Archaeological material
Inventory of items: fixed equipment for use:A large number of nails bronze elements bilge pump.
Inventory of items: mobile equipment for use:5 anchors Kapitan kind 3c Kedge lead with a total weight of 13 tons. Five wheels, two type Olynthe (mill lever) and three types of mill turn. Including full rotary grinder probably used on board and the other stones perhaps as ballast (poor), five tiles (teulae mammatae), 5 amphorae Kos, a Punic amphora, a Spanish amphora amphorae Dressel and two 1 / Will 4 and an amphora Dressel 1 / Will 4b, two cylindrical weights gray marble.
Inventory of items: artillery and heavy weapons:Six bronze elements of a catapult
Inventory of items: personal items:Four bronze coins, tableware including a dish of black patent Campana type and Pompeian red stove.

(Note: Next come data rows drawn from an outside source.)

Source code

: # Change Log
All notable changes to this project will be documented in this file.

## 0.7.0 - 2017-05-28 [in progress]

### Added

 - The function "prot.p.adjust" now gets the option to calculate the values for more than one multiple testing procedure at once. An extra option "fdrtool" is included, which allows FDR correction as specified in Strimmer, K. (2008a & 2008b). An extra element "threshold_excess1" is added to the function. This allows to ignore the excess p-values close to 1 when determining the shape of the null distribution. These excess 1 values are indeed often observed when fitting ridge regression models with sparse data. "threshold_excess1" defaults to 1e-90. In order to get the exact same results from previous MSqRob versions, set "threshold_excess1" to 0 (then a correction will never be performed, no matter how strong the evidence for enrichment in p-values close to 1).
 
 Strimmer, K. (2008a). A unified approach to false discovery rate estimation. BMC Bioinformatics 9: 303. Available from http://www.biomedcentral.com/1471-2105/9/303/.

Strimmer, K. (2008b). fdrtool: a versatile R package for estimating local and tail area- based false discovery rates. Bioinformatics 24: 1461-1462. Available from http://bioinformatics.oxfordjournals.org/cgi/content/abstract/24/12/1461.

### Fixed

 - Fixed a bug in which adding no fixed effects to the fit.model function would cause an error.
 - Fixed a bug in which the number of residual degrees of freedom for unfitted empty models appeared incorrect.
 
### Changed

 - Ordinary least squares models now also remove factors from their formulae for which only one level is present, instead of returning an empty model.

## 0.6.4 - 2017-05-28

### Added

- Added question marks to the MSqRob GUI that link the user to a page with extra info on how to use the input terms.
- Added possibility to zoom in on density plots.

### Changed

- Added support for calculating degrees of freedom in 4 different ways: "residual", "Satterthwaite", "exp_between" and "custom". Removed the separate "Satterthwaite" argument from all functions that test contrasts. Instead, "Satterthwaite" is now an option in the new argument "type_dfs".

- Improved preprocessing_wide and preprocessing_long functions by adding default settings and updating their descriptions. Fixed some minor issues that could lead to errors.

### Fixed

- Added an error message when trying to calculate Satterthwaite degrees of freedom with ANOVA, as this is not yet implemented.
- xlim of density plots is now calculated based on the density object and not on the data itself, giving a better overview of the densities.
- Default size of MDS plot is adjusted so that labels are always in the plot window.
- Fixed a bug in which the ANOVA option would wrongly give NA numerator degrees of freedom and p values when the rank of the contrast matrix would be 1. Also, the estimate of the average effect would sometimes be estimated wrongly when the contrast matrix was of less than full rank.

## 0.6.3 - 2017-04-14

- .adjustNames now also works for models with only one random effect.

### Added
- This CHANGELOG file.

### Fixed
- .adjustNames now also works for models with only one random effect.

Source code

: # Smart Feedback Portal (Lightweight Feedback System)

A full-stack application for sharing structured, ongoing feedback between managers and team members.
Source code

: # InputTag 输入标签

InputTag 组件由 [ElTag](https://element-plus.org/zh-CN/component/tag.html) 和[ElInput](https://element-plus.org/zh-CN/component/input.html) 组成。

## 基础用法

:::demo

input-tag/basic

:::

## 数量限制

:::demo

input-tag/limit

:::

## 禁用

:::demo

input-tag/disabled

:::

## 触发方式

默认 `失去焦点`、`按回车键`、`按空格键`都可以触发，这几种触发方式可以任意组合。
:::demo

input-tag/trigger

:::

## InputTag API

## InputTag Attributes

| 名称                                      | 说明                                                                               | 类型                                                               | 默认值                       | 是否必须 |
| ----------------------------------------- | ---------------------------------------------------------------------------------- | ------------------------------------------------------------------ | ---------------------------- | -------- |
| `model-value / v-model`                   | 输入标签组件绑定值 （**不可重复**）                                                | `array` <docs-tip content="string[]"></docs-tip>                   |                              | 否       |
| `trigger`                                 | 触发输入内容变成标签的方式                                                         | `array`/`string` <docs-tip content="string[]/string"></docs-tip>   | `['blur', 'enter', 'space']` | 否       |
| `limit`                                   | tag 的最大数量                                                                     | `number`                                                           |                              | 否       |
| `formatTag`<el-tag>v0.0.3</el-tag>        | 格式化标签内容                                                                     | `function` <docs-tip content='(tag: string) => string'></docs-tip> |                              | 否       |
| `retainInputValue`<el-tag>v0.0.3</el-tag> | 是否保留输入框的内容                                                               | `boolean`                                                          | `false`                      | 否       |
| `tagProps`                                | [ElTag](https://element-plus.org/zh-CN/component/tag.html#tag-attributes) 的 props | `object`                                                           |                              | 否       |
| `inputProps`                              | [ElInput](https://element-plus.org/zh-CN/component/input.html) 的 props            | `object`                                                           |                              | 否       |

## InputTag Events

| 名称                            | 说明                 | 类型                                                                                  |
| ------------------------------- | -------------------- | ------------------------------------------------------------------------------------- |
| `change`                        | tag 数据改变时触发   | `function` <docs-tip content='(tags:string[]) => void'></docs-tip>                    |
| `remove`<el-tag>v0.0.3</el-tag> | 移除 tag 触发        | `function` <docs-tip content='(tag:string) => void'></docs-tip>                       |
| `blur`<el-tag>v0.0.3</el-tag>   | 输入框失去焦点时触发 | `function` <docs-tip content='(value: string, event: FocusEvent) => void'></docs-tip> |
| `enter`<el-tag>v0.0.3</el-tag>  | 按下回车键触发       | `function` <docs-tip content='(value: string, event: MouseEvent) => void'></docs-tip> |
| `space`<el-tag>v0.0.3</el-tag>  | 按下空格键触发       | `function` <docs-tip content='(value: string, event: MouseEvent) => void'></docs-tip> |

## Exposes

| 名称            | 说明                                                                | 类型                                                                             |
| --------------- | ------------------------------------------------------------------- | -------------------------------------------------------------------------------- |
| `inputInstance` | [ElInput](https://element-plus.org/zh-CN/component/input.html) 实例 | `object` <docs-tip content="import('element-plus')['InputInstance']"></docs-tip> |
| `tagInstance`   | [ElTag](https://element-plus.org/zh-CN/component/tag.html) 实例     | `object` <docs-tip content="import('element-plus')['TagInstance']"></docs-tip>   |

Inventory of items: cargo:70 barrels marble columns (Hymettan and Pentelic), 3 Doric capitals, more than twenty Ionic, ionic bases, 18 capitals lion-headed griffin marble candelabra 5, 4 craters marble, ten statues or fragments of Parian marble statue (one Aphrodite), 5 Greek inscriptions from Athens, many bronzes including a bust of Hermes signed Boethos of Chalcedon and a statue of a child identified as Agon or Eros, two frames decoration depicting Dionysus and Ariadne, a statuette of Hermes 3 dwarfs dancing Eros (wheel) playing the harp, two candlesticks holders representing Eros, the other a Hermaphrodite, 2 small statuettes satyr, two figures of actors, 4 sconces and a bust of Athena with a winged victory, a series of wall, with two beds and numbered fulcra feet with identical to those found on the wreck of the Greek figures Fourmigue C, three chandeliers, lamps one, two or three burners, a basin coal rolling, 17 bronze vessels, 12 ingots of lead mines in the Iberian Peninsula including 3 producers are identified: Atellius Gnaeus, Marcus Planius, Lucius Planius .
Summary of the contributions of the search:This is probably the transport of material from looting or commercial operation from Piraeus to 80-90 BC This operation occurring after the time of the barbarian conquest (86 BC) and the looting of Athens by Roman troops commanded by Sulla.